Czeskie media od miesięcy alarmują o dramatycznym wzroście cen masła. Kostka w Czechach kosztuje już niemal 80 koron, czyli około 14 zł. W efekcie coraz więcej Czechów wybiera się na zakupy do Polski, gdzie ceny tego produktu są wyraźnie niższe. „Czesi zazdroszczą Polakom cen masła” – podkreślają tamtejsze portale, takie jak Denik.cz.
Od początku roku cena masła w Czechach wzrosła aż o jedną trzecią. Problem budzi tak duże kontrowersje, że czeski minister rolnictwa Marek Výborný sugeruje, iż producenci i sieci handlowe mogą wykorzystywać przedświąteczny wzrost popytu do zawyżania cen – informuje next.gazeta.pl.
Polska: masło też drożeje, choć wolniej
W Polsce sytuacja również staje się trudniejsza. Według danych z Koszyka Cenowego, średnia cena masła ekstra 200 g w październiku 2024 roku wynosiła 7,8 zł. W niektórych sklepach dochodziła nawet do 8,49 zł. To zauważalny wzrost w porównaniu do października 2023 roku, kiedy za ten sam produkt płaciliśmy średnio 6,42 zł – o 1,38 zł mniej. Pięć lat temu masło kosztowało jeszcze mniej, średnio 5,6 zł za kostkę.

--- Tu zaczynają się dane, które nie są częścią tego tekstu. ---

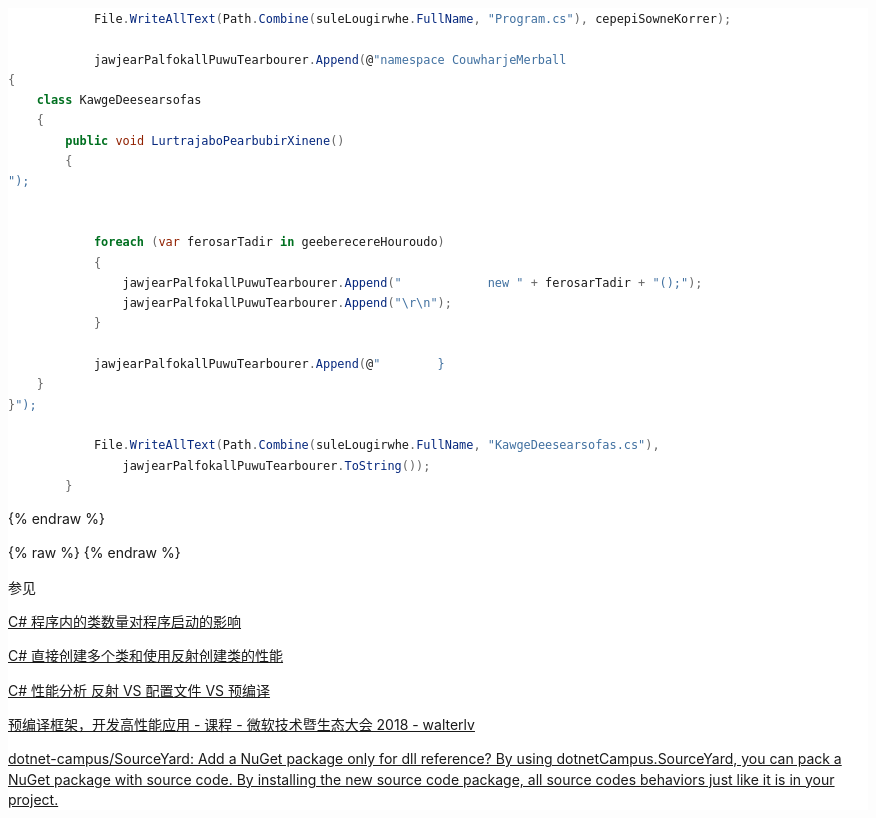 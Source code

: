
 ```csharp
            File.WriteAllText(Path.Combine(suleLougirwhe.FullName, "Program.cs"), cepepiSowneKorrer);

            jawjearPalfokallPuwuTearbourer.Append(@"namespace CouwharjeMerball
{
    class KawgeDeesearsofas
    {
        public void LurtrajaboPearbubirXinene()
        {
");


            foreach (var ferosarTadir in geeberecereHouroudo)
            {
                jawjearPalfokallPuwuTearbourer.Append("            new " + ferosarTadir + "();");
                jawjearPalfokallPuwuTearbourer.Append("\r\n");
            }

            jawjearPalfokallPuwuTearbourer.Append(@"        }
    }
}");

            File.WriteAllText(Path.Combine(suleLougirwhe.FullName, "KawgeDeesearsofas.cs"),
                jawjearPalfokallPuwuTearbourer.ToString());
        }

```

{% endraw %}

{% raw %}
{% endraw %}

参见 

[C# 程序内的类数量对程序启动的影响](https://lindexi.oschina.io/lindexi/post/C-%E7%A8%8B%E5%BA%8F%E5%86%85%E7%9A%84%E7%B1%BB%E6%95%B0%E9%87%8F%E5%AF%B9%E7%A8%8B%E5%BA%8F%E5%90%AF%E5%8A%A8%E7%9A%84%E5%BD%B1%E5%93%8D.html )

[C# 直接创建多个类和使用反射创建类的性能](https://lindexi.oschina.io/lindexi/post/C-%E7%9B%B4%E6%8E%A5%E5%88%9B%E5%BB%BA%E5%A4%9A%E4%B8%AA%E7%B1%BB%E5%92%8C%E4%BD%BF%E7%94%A8%E5%8F%8D%E5%B0%84%E5%88%9B%E5%BB%BA%E7%B1%BB%E7%9A%84%E6%80%A7%E8%83%BD.html )

[C# 性能分析 反射 VS 配置文件 VS 预编译](https://lindexi.oschina.io/lindexi/post/C-%E6%80%A7%E8%83%BD%E5%88%86%E6%9E%90-%E5%8F%8D%E5%B0%84-VS-%E9%85%8D%E7%BD%AE%E6%96%87%E4%BB%B6-VS-%E9%A2%84%E7%BC%96%E8%AF%91.html )

[预编译框架，开发高性能应用 - 课程 - 微软技术暨生态大会 2018 - walterlv](https://walterlv.com/post/dotnet-build-and-roslyn-course-in-tech-summit-2018.html ) 

[dotnet-campus/SourceYard: Add a NuGet package only for dll reference? By using dotnetCampus.SourceYard, you can pack a NuGet package with source code. By installing the new source code package, all source codes behaviors just like it is in your project.](https://github.com/dotnet-campus/SourceYard )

Mimo rosnących cen, masło w Polsce pozostaje znacznie tańsze niż w Czechach, co czyni polskie sklepy atrakcyjną opcją zakupową dla naszych południowych sąsiadów.
Oto jak rosły ceny masła w naszym kraju:
Ceny masła w Polsce, koszyk cenowy dlahandlu.pl
Dlaczego ceny masła osiągają rekordy?
Europejski rynek mleka zmaga się z wyjątkowo trudnymi warunkami, które wyraźnie ograniczyły jego podaż. Susza, która miała miejsce w poprzednich miesiącach, znacząco odbiła się na produkcji – mniej paszy i trudniejsze warunki dla hodowli ograniczyły wydajność krów, a konsekwencje tego są odczuwalne do dziś.
– Produkcja mleka spadła, co bezpośrednio wpływa na mniejszą dostępność surowca dla przetwórców. Dodatkowo, samo mleko jest niższej jakości – zawiera mniej tłuszczu i białka. Część stad mlecznych w Europie ucierpiała także z powodu epidemii choroby niebieskiego języka, co nie tylko ograniczyło produkcję mleka, ale w niektórych przypadkach zmusiło hodowców do redukcji pogłowia. Wszystkie te czynniki razem przyczyniają się do ograniczonej podaży masła, a mniejsza dostępność produktu na rynku staje się silnym impulsem do wzrostu cen – komentował niedawno Tomasz Kosiński z Foodcom.